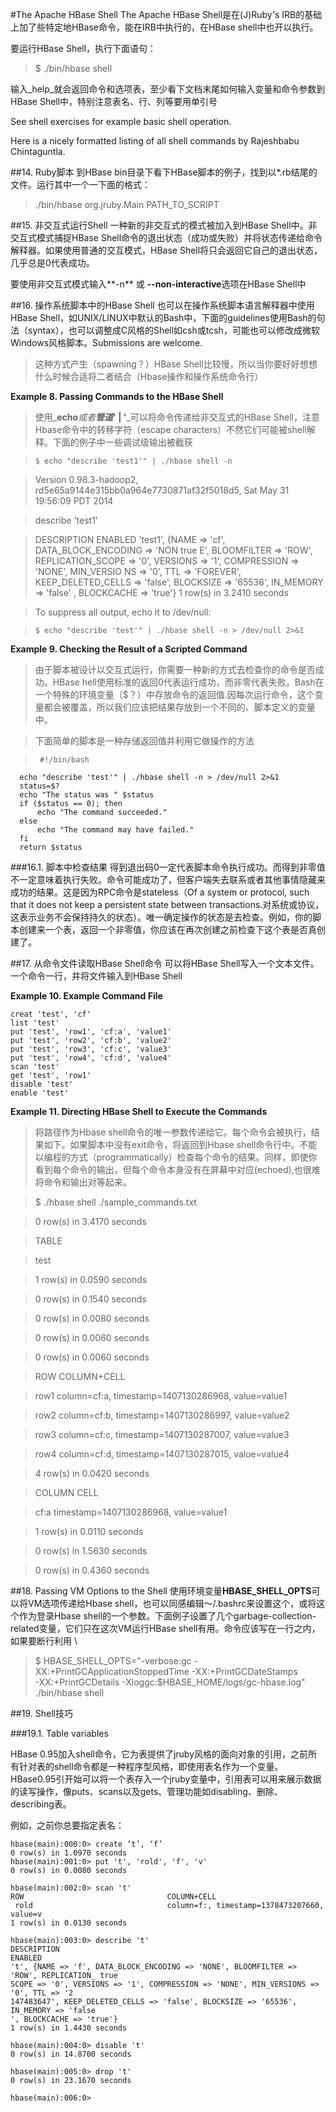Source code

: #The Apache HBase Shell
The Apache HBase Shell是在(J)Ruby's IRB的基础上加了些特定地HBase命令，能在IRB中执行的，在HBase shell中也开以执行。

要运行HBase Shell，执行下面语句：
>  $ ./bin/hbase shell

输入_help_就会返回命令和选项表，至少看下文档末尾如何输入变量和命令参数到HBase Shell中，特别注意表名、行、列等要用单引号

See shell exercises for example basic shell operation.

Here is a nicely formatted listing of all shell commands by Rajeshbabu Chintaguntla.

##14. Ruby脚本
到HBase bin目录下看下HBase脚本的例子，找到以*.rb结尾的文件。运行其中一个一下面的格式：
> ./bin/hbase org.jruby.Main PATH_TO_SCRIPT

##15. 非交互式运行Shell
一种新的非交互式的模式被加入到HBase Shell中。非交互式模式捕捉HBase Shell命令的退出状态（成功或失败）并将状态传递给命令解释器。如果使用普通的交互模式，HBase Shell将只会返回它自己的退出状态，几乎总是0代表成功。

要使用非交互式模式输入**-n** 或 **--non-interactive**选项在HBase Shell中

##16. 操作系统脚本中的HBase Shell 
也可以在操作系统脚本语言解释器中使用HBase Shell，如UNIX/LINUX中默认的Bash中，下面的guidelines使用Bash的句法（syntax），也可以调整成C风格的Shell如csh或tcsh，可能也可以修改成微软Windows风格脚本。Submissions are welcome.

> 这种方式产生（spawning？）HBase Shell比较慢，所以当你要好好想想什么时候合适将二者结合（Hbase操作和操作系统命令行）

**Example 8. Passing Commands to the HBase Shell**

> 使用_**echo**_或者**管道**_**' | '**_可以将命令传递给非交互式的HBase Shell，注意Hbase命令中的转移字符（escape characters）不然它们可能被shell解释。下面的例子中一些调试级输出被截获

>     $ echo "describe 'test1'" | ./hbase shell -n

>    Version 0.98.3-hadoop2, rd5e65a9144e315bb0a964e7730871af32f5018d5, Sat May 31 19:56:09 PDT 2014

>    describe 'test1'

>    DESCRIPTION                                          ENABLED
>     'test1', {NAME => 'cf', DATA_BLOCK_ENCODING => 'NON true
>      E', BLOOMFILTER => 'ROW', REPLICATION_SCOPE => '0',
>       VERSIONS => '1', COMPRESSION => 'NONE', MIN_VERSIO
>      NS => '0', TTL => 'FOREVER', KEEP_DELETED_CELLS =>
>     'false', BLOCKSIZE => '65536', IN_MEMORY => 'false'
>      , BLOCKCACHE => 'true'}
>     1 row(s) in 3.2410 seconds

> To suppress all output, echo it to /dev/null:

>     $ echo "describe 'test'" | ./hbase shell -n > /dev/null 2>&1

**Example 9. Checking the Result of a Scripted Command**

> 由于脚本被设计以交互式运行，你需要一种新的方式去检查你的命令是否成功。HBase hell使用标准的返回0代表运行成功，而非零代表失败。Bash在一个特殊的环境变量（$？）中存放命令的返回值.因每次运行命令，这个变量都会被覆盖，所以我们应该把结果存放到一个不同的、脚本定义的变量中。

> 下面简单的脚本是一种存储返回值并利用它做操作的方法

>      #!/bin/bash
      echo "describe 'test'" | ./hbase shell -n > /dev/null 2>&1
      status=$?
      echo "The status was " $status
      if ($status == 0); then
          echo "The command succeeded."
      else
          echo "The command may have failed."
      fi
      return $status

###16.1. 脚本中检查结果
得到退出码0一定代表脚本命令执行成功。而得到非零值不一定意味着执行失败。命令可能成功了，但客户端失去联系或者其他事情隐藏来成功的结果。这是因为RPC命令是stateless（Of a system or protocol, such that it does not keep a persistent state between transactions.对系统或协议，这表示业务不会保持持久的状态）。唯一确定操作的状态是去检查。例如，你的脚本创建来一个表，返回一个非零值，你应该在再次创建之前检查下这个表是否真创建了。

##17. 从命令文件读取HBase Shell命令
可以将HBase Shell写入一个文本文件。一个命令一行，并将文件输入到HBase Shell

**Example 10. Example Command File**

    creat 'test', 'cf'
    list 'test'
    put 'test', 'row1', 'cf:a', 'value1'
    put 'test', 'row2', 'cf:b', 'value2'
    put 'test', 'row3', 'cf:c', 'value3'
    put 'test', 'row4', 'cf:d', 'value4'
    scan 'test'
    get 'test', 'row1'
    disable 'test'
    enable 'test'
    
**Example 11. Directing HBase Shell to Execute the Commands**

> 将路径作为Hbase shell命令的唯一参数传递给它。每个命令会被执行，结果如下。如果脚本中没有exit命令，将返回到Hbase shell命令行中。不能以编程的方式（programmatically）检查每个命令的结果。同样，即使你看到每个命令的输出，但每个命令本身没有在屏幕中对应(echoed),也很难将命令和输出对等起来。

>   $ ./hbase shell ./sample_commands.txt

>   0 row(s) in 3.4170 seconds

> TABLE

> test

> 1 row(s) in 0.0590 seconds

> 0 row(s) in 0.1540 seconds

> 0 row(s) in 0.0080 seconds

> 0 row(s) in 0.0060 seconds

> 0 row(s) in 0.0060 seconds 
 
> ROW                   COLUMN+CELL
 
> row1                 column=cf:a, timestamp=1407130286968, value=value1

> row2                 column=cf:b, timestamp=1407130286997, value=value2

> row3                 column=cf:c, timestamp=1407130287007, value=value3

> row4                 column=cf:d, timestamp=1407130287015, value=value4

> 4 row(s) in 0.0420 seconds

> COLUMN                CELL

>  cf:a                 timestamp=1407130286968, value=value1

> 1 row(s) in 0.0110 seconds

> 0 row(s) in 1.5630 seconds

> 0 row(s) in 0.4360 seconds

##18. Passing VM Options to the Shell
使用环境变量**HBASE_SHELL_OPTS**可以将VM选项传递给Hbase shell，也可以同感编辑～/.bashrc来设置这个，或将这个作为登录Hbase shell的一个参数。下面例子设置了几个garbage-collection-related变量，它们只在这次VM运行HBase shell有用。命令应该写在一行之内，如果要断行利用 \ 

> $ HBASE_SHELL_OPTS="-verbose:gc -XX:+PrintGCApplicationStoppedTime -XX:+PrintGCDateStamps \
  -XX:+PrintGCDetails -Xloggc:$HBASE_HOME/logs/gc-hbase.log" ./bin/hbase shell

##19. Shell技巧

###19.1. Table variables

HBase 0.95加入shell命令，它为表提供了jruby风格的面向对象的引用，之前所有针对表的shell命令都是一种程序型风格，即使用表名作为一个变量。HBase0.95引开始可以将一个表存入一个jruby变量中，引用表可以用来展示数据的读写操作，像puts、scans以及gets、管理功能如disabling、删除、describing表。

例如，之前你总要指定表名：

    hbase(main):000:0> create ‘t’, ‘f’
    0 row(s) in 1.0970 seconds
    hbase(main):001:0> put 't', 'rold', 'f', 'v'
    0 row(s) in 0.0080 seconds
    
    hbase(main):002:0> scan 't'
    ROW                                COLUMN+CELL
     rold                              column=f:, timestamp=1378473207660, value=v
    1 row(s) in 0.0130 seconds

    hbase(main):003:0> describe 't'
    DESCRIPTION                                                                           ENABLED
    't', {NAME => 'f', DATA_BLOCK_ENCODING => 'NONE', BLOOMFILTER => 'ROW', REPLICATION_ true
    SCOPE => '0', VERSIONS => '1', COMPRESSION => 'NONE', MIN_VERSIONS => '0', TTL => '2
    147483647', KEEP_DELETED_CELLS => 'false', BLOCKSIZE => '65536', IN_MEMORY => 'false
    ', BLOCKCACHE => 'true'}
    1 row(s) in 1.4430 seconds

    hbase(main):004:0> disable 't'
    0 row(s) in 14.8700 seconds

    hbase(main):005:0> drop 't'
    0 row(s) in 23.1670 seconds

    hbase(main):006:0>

* * *

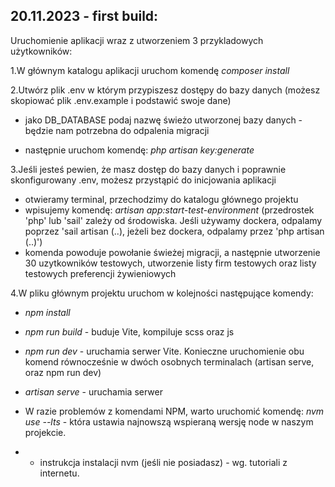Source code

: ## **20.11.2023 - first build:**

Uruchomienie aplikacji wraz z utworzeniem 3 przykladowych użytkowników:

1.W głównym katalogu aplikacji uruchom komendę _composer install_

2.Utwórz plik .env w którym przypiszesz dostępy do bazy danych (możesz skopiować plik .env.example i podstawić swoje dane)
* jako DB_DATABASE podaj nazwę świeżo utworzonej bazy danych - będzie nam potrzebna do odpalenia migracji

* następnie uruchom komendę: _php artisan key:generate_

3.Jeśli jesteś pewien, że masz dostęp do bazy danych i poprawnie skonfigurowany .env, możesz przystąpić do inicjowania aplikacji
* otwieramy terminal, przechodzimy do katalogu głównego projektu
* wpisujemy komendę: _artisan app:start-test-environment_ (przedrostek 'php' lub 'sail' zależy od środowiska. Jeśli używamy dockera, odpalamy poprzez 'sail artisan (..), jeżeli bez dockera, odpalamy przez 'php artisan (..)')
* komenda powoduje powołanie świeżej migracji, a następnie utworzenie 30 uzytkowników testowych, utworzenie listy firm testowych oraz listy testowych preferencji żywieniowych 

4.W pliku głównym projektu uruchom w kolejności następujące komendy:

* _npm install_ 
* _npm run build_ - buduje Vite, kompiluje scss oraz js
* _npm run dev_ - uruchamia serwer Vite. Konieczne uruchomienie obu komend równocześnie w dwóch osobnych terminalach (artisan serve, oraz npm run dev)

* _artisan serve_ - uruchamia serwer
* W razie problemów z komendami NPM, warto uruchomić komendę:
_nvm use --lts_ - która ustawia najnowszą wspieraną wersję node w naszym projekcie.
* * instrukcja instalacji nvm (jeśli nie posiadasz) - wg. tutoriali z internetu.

---

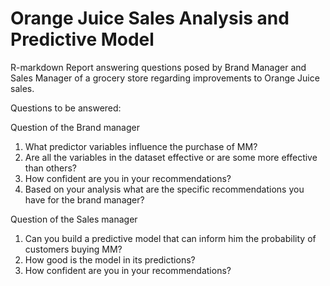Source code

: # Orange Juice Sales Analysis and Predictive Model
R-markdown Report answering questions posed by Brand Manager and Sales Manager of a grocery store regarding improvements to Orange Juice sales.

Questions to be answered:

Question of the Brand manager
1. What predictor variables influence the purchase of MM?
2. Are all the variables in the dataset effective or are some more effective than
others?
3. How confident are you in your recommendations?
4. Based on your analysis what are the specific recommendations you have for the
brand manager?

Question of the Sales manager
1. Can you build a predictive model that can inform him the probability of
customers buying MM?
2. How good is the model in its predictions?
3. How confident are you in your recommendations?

## WHAT THE TASK ASKS:
Above are the entries. Copy exactly the part that opens with the line containing "przez 'php artisan (..)')" and closes with the line containing "tutoriali z internetu.", and no more.

## OUTPUT OF THE TASK:
* wpisujemy komendę: _artisan app:start-test-environment_ (przedrostek 'php' lub 'sail' zależy od środowiska. Jeśli używamy dockera, odpalamy poprzez 'sail artisan (..), jeżeli bez dockera, odpalamy przez 'php artisan (..)')
* komenda powoduje powołanie świeżej migracji, a następnie utworzenie 30 uzytkowników testowych, utworzenie listy firm testowych oraz listy testowych preferencji żywieniowych 

4.W pliku głównym projektu uruchom w kolejności następujące komendy:

* _npm install_ 
* _npm run build_ - buduje Vite, kompiluje scss oraz js
* _npm run dev_ - uruchamia serwer Vite. Konieczne uruchomienie obu komend równocześnie w dwóch osobnych terminalach (artisan serve, oraz npm run dev)

* _artisan serve_ - uruchamia serwer
* W razie problemów z komendami NPM, warto uruchomić komendę:
_nvm use --lts_ - która ustawia najnowszą wspieraną wersję node w naszym projekcie.
* * instrukcja instalacji nvm (jeśli nie posiadasz) - wg. tutoriali z internetu.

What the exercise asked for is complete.